- Episode no.: Season 6 Episode 7
- Directed by: Winrich Kolbe
- Story by: Michael Taylor
- Teleplay by: Michael Taylor; Brannon Braga; Joe Menosky;
- Cinematography by: Marvin V. Rush
- Production code: 225
- Original air date: November 10, 1999

Guest appearances
- Jeff Allin - Gedrin Ron Fassler - Morin; Robert Knepper - Gaul; Bob Stillman - Turei; Mimi Craven - Jisa; Scarlett Pomers - Naomi Wildman;

Episode chronology
| ← Previous "Riddles" | Next → "One Small Step" |
- Star Trek: Voyager season 6

= Dragon's Teeth (Star Trek: Voyager) =

"Dragon's Teeth" is the 127th episode of the American science fiction television series Star Trek: Voyager airing on the UPN network. It is the seventh episode of the sixth season.
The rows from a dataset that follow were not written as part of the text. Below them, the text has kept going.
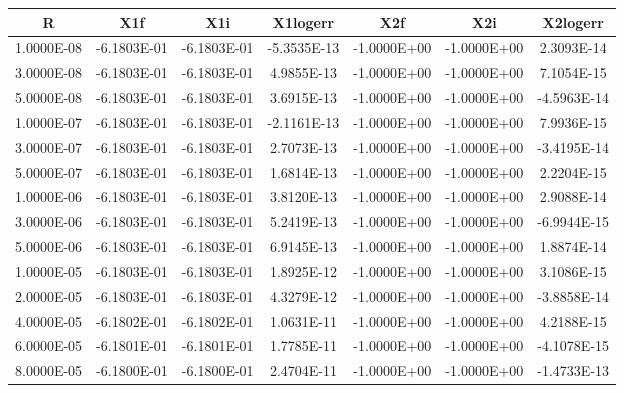 \documentclass[12pt,letterpaper,reqno]{article}
\numberwithin{equation}{section}
\begin{document}
{
\tiny
\begin{tabular}{|c|c|c|c|c|c|c|}
\hline
      R         &      X1f        &      X1i        &    X1logerr     &      X2f        &      X2i        &    X2logerr    \\ 
\hline
 1.0000E-08     & -6.1803E-01     & -6.1803E-01     & -5.3535E-13     & -1.0000E+00     & -1.0000E+00     &  2.3093E-14    \\ 
 3.0000E-08     & -6.1803E-01     & -6.1803E-01     &  4.9855E-13     & -1.0000E+00     & -1.0000E+00     &  7.1054E-15    \\ 
 5.0000E-08     & -6.1803E-01     & -6.1803E-01     &  3.6915E-13     & -1.0000E+00     & -1.0000E+00     & -4.5963E-14    \\ 
 1.0000E-07     & -6.1803E-01     & -6.1803E-01     & -2.1161E-13     & -1.0000E+00     & -1.0000E+00     &  7.9936E-15    \\ 
 3.0000E-07     & -6.1803E-01     & -6.1803E-01     &  2.7073E-13     & -1.0000E+00     & -1.0000E+00     & -3.4195E-14    \\ 
 5.0000E-07     & -6.1803E-01     & -6.1803E-01     &  1.6814E-13     & -1.0000E+00     & -1.0000E+00     &  2.2204E-15    \\ 
 1.0000E-06     & -6.1803E-01     & -6.1803E-01     &  3.8120E-13     & -1.0000E+00     & -1.0000E+00     &  2.9088E-14    \\ 
 3.0000E-06     & -6.1803E-01     & -6.1803E-01     &  5.2419E-13     & -1.0000E+00     & -1.0000E+00     & -6.9944E-15    \\ 
 5.0000E-06     & -6.1803E-01     & -6.1803E-01     &  6.9145E-13     & -1.0000E+00     & -1.0000E+00     &  1.8874E-14    \\ 
 1.0000E-05     & -6.1803E-01     & -6.1803E-01     &  1.8925E-12     & -1.0000E+00     & -1.0000E+00     &  3.1086E-15    \\ 
 2.0000E-05     & -6.1803E-01     & -6.1803E-01     &  4.3279E-12     & -1.0000E+00     & -1.0000E+00     & -3.8858E-14    \\ 
 4.0000E-05     & -6.1802E-01     & -6.1802E-01     &  1.0631E-11     & -1.0000E+00     & -1.0000E+00     &  4.2188E-15    \\ 
 6.0000E-05     & -6.1801E-01     & -6.1801E-01     &  1.7785E-11     & -1.0000E+00     & -1.0000E+00     & -4.1078E-15    \\ 
 8.0000E-05     & -6.1800E-01     & -6.1800E-01     &  2.4704E-11     & -1.0000E+00     & -1.0000E+00     & -1.4733E-13    \\ 

\end{tabular}}
\end{document}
The episode name refers to the Greek legend of dragon's teeth, where the teeth of a slain dragon were sown into the battlefield. The teeth sprouted up into an army of warriors, who continued to fight.

==Plot==
In a city under attack, Gedrin convinces his nervous wife, Jisa, to enter a stasis chamber and then enters one himself.
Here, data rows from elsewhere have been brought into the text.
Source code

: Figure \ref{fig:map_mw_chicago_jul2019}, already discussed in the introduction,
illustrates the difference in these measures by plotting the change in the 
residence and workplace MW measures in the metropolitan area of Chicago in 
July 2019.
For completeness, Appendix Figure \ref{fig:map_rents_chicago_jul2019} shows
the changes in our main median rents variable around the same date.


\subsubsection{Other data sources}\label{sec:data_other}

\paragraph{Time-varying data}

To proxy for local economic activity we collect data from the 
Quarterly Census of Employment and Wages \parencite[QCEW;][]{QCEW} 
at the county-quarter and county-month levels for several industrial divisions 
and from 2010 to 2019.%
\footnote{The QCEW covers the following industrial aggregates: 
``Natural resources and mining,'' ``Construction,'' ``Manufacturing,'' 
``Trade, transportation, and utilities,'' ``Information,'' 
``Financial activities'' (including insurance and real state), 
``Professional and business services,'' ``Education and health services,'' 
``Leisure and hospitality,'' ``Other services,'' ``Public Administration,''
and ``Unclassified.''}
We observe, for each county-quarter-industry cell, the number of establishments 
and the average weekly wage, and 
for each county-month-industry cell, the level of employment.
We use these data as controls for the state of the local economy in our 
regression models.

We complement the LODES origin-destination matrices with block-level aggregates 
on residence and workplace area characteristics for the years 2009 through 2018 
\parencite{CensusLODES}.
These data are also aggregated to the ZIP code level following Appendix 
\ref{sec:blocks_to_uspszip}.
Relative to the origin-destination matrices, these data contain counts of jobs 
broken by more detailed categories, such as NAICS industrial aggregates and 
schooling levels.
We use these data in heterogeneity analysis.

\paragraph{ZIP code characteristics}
Voyager is caught in a so called underspace corridor. A vessel of the Turei species helps Voyager re-enter normal space. When Captain Kathryn Janeway discovers they have traveled more than 200 light years in a few minutes, she requests that the Turei aid them further, but the Turei insist on wiping Voyagers computers of any information regarding the corridor. When Janeway refuses, the Turei ship attacks and summons reinforcements. Janeway has Voyager land on a nearby planet, shrouded in radiation that prevents the Turei from following them. The crew begins repairs while the Turei remain in orbit.
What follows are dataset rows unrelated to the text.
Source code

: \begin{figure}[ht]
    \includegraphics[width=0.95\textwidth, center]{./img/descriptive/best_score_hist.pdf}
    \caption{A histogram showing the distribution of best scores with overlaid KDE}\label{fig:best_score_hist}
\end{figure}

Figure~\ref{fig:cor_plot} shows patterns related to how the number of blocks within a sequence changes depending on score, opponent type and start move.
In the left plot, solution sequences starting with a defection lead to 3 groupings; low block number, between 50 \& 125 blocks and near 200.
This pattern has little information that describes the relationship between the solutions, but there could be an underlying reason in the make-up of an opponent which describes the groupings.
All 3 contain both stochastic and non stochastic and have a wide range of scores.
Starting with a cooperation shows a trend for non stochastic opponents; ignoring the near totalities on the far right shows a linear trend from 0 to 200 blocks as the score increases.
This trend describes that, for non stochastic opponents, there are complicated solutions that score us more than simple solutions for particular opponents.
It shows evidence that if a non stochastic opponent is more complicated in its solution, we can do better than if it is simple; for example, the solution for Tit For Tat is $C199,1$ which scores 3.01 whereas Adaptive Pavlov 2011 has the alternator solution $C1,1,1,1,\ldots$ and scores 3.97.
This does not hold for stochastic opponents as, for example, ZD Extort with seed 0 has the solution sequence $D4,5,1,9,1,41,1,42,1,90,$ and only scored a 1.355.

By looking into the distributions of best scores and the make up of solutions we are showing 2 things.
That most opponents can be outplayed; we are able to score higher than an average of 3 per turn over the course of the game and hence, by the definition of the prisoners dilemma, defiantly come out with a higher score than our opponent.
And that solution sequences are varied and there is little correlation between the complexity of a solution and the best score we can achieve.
The planet contains the remains of a civilization that was destroyed nearly 900 years earlier. Detecting lifesigns, Janeway, Lt. Tuvok, and Seven of Nine discover stasis chambers, containing several hundred alien bodies. Seven, without waiting for Janeway's orders, wakes Gedrin. Jisa's body has decomposed and Gedrin mourns the loss of his wife. Recovering aboard Voyager, Gedrin explains that his race, the Vaadwaur, discovered the subspace corridors and were attacked by other races who wished to seize them. He and hundreds of other Vaadwaur, along with their weapons and ships, entered stasis in caverns below the planet's surface, anticipating being revived five years later, but their control equipment was apparently damaged. Gedrin struggles with how much time has passed. The Vaadwaur were familiar with Neelix's species, the Talaxians; Neelix recognizes the term "Vaadwaur" as an old Talaxian word meaning "foolish".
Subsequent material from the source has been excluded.